• Task objective
Return the following from the records below: each line, word for word, starting with the line that contains "With The Minotaur, all" and going on through the line that contains "# Related Projects", with nothing outside that range.

[[ Data for analysis, beginning ]]

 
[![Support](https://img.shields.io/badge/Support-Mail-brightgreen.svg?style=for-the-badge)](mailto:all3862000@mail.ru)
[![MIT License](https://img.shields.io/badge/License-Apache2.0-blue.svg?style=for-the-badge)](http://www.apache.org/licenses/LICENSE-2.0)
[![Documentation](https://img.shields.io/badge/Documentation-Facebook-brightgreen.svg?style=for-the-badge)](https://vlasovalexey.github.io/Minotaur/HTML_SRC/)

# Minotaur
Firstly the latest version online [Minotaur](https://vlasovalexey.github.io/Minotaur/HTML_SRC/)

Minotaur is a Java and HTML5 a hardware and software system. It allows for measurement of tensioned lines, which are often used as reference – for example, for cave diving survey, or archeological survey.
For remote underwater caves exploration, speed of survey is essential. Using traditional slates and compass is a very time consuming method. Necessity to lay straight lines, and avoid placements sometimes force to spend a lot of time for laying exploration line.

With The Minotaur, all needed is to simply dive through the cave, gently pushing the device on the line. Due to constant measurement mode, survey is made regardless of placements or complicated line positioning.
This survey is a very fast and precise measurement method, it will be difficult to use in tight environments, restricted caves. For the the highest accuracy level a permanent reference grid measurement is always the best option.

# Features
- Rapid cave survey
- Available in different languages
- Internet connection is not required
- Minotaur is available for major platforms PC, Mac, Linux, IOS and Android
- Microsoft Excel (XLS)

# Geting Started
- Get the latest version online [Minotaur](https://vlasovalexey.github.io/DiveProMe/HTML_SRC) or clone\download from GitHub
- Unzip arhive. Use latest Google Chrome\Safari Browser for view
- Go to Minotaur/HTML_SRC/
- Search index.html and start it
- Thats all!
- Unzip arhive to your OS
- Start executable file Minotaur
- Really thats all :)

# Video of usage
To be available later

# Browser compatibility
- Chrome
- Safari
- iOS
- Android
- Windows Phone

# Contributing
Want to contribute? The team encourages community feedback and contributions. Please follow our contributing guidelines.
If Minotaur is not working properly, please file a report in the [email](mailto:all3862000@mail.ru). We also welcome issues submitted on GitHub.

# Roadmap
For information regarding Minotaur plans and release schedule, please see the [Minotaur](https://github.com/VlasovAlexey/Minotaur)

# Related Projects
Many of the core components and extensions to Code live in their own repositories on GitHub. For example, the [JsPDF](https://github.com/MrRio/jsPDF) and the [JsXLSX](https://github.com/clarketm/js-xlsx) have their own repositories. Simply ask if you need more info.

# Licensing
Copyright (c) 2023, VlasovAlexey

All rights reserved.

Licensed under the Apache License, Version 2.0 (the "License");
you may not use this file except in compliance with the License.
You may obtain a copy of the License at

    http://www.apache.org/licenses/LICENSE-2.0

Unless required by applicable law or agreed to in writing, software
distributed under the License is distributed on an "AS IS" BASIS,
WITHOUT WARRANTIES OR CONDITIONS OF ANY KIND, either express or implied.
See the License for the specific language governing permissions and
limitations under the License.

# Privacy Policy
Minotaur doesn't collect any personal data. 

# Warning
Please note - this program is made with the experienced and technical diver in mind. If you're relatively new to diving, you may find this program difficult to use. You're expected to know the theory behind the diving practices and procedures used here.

[[ Data for analysis, end ]]

• Your response
With The Minotaur, all needed is to simply dive through the cave, gently pushing the device on the line. Due to constant measurement mode, survey is made regardless of placements or complicated line positioning.
This survey is a very fast and precise measurement method, it will be difficult to use in tight environments, restricted caves. For the the highest accuracy level a permanent reference grid measurement is always the best option.

# Features
- Rapid cave survey
- Available in different languages
- Internet connection is not required
- Minotaur is available for major platforms PC, Mac, Linux, IOS and Android
- Microsoft Excel (XLS)

# Geting Started
- Get the latest version online [Minotaur](https://vlasovalexey.github.io/DiveProMe/HTML_SRC) or clone\download from GitHub
- Unzip arhive. Use latest Google Chrome\Safari Browser for view
- Go to Minotaur/HTML_SRC/
- Search index.html and start it
- Thats all!
- Unzip arhive to your OS
- Start executable file Minotaur
- Really thats all :)

# Video of usage
To be available later

# Browser compatibility
- Chrome
- Safari
- iOS
- Android
- Windows Phone

# Contributing
Want to contribute? The team encourages community feedback and contributions. Please follow our contributing guidelines.
If Minotaur is not working properly, please file a report in the [email](mailto:all3862000@mail.ru). We also welcome issues submitted on GitHub.

# Roadmap
For information regarding Minotaur plans and release schedule, please see the [Minotaur](https://github.com/VlasovAlexey/Minotaur)

# Related Projects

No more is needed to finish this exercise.